Tableau désenchanté d’une classe moyenne iranienne en voie de prolétarisation depuis les années Ahmadinejad, Leila et ses frères nous donne à voir la désunion au sein d’une fratrie partagée entre ses rêves d’avenir et le respect inconditionnel de la figure paternelle. Un père touchant mais d’une faiblesse coupable, davantage sensible au prestige et au paraître qu’au bonheur de ses enfants dont il feint (par lâcheté ?) de ne pas voir le complet dénuement.

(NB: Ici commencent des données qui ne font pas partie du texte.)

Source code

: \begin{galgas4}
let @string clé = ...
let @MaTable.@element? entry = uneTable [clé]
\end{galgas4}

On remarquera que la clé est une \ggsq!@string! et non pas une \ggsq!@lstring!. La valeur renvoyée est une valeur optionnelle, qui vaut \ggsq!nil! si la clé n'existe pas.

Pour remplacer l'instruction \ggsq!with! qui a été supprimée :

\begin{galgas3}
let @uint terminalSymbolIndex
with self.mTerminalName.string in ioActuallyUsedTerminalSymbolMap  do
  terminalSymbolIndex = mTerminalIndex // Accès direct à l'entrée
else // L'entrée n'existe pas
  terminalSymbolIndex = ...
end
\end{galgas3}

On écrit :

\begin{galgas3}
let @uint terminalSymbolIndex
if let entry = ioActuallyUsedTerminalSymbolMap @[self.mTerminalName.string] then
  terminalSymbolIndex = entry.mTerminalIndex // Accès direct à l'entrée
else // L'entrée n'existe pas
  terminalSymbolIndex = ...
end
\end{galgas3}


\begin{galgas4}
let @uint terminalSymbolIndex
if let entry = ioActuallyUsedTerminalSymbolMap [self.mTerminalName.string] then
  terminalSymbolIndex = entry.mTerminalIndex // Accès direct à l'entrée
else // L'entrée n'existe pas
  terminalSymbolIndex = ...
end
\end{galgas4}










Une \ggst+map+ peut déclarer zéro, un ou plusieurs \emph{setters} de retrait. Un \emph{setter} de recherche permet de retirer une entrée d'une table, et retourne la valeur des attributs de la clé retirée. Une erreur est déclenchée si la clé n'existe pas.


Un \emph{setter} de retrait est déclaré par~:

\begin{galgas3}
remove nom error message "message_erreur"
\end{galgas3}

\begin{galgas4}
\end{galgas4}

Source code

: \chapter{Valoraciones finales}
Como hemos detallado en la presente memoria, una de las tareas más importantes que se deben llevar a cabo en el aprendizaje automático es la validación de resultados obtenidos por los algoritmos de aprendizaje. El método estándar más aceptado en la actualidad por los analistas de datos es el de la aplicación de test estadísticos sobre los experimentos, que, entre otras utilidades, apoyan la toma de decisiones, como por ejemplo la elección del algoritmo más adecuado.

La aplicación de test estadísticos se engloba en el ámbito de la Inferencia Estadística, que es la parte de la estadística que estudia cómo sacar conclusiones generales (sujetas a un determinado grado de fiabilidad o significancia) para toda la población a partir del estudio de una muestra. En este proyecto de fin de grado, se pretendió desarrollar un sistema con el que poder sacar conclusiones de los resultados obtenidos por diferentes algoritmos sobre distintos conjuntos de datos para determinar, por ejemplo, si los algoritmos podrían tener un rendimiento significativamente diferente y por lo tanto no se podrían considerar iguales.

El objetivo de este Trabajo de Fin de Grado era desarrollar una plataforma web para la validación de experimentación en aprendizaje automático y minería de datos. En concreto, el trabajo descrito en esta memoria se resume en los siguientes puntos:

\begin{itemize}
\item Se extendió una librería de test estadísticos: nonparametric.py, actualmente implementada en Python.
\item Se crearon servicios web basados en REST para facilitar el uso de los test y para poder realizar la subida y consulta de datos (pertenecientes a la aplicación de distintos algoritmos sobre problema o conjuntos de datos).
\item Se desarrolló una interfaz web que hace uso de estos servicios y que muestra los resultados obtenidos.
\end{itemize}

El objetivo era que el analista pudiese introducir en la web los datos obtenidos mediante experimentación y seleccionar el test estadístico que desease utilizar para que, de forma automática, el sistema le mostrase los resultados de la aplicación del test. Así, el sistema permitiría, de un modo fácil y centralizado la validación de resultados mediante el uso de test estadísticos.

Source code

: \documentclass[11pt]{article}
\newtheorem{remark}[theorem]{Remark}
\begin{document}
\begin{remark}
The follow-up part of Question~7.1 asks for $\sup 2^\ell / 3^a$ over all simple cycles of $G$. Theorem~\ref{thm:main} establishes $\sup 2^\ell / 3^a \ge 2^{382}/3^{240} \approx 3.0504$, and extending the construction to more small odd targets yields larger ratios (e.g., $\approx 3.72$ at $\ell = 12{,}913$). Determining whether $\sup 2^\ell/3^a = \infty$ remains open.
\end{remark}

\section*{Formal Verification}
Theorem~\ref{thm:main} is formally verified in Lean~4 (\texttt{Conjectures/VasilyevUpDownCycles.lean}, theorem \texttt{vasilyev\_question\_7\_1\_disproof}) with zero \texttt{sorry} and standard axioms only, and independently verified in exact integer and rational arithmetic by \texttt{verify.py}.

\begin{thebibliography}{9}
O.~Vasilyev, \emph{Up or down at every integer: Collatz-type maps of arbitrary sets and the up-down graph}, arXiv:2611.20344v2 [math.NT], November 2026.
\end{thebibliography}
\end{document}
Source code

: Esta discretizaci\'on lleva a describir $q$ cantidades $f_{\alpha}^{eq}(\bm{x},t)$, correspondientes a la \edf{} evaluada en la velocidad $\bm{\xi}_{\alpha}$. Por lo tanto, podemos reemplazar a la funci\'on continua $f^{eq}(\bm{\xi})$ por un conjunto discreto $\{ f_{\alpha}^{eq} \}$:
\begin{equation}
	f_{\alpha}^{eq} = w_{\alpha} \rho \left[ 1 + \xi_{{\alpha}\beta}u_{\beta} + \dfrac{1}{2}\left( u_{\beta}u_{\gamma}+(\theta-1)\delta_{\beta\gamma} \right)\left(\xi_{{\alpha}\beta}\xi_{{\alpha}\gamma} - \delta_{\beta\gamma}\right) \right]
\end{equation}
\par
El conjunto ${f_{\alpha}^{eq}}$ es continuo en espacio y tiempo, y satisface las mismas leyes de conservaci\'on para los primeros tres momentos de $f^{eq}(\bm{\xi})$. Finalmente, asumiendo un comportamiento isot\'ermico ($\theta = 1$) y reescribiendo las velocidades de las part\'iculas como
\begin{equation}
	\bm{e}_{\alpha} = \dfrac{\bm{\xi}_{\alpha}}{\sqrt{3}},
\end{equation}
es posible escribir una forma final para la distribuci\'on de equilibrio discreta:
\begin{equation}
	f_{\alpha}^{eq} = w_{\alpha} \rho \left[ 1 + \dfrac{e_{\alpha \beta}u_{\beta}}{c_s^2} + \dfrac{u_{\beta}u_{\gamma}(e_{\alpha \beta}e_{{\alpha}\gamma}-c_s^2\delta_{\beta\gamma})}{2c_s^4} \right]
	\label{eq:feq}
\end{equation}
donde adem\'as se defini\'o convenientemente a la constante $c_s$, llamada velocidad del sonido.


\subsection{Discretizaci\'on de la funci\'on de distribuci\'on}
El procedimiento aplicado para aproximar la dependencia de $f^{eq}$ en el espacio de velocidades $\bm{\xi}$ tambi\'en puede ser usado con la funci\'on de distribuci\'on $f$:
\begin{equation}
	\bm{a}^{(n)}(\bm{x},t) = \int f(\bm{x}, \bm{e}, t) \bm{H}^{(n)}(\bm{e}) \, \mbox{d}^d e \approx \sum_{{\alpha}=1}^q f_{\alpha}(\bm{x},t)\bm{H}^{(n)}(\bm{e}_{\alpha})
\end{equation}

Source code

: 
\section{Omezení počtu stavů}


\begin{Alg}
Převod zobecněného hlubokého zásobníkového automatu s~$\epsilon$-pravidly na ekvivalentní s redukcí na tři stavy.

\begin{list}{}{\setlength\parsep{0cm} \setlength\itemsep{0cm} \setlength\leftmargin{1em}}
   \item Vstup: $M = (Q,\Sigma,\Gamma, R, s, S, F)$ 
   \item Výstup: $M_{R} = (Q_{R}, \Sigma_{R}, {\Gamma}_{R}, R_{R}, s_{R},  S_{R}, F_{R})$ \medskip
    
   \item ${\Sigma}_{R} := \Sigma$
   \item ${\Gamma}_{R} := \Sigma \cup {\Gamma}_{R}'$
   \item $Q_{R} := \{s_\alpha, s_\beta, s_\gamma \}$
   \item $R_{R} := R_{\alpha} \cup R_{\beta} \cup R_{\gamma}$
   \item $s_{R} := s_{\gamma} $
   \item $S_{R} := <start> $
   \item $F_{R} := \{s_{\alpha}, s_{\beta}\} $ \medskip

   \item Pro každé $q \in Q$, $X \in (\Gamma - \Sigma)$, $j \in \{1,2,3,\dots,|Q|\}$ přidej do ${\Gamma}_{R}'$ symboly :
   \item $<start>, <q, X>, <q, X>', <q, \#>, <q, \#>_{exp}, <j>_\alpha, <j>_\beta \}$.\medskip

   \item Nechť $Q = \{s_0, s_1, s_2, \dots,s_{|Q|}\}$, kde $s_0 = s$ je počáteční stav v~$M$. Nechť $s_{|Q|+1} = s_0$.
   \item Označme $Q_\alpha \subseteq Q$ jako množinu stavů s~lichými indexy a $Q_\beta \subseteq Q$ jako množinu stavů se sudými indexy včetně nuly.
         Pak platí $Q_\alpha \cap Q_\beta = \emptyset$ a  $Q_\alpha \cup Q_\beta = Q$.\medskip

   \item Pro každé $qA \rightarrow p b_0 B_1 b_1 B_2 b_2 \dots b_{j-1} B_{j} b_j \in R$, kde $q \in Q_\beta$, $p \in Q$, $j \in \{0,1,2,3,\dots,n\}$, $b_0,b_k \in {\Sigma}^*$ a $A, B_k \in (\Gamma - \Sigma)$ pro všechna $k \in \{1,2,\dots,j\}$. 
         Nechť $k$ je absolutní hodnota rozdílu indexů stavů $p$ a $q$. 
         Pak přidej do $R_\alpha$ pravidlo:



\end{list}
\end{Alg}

Avec un tel discours, propice à toutes sortes d’analogies concernant le régime des mollahs, il n’est pas surprenant que le film ait été interdit de distribution en Iran. L’Organisation du cinéma a voulu, le 22 juin dernier, sanctionner le refus du réalisateur de procéder à des « corrections » exigées par le ministère de la Culture. Pour autant, Saeed Roustaee avait déjà fait le tour des festivals internationaux pour présenter son œuvre. Avec Les Nuits de Mashhad, que nous avions également recensé sur Boulevard Voltaire lors de sa sortie, Leila et ses frères est le deuxième long-métrage iranien à subir en ce moment les foudres de la censure. Un film d’une rare maîtrise, véritable chef-d’œuvre devant lequel on ne voit pas le temps passer.

5 étoiles sur 5

Pierre Marcellesi
Pierre Marcellesi
Chroniqueur cinéma à BV, diplômé de l'Ecole supérieure de réalisation audiovisuelle (ESRA) et maîtrise de cinéma à l'Université de Paris Nanterre

Vos commentaires

3 commentaires

  1. Amusant : « comment le père pourrait-il accepter de devenir parrain, de dilapider ses (maigres) économies alors que ses propres fils sont sans le sou, n’ont pas de travail, sont endettés et ne toucheront sans doute jamais la moindre retraite ? Le respect de la coutume doit-il se faire au détriment des siens ? »
    On change quelques mots : « comment le Président pourrait-il accepter de dilapider l’argent du pays en accueillant sans discernement des étrangers, alors que ses propres concitoyens sont sans le sou, n’ont pas de travail, sont endettés et ne toucheront sans doute jamais la moindre retraite ? Le respect de la coutume doit-il se faire au détriment des siens ? »
    Ça ne vous appelle pas quelque-chose ?

  2. Toute analogie avec la politique menée par le Président français actuel et son gouvernement ne serait que fortuite.
    Aidons les étrangers et les migrant avant de prendre soin de nos vieux et nécessiteux.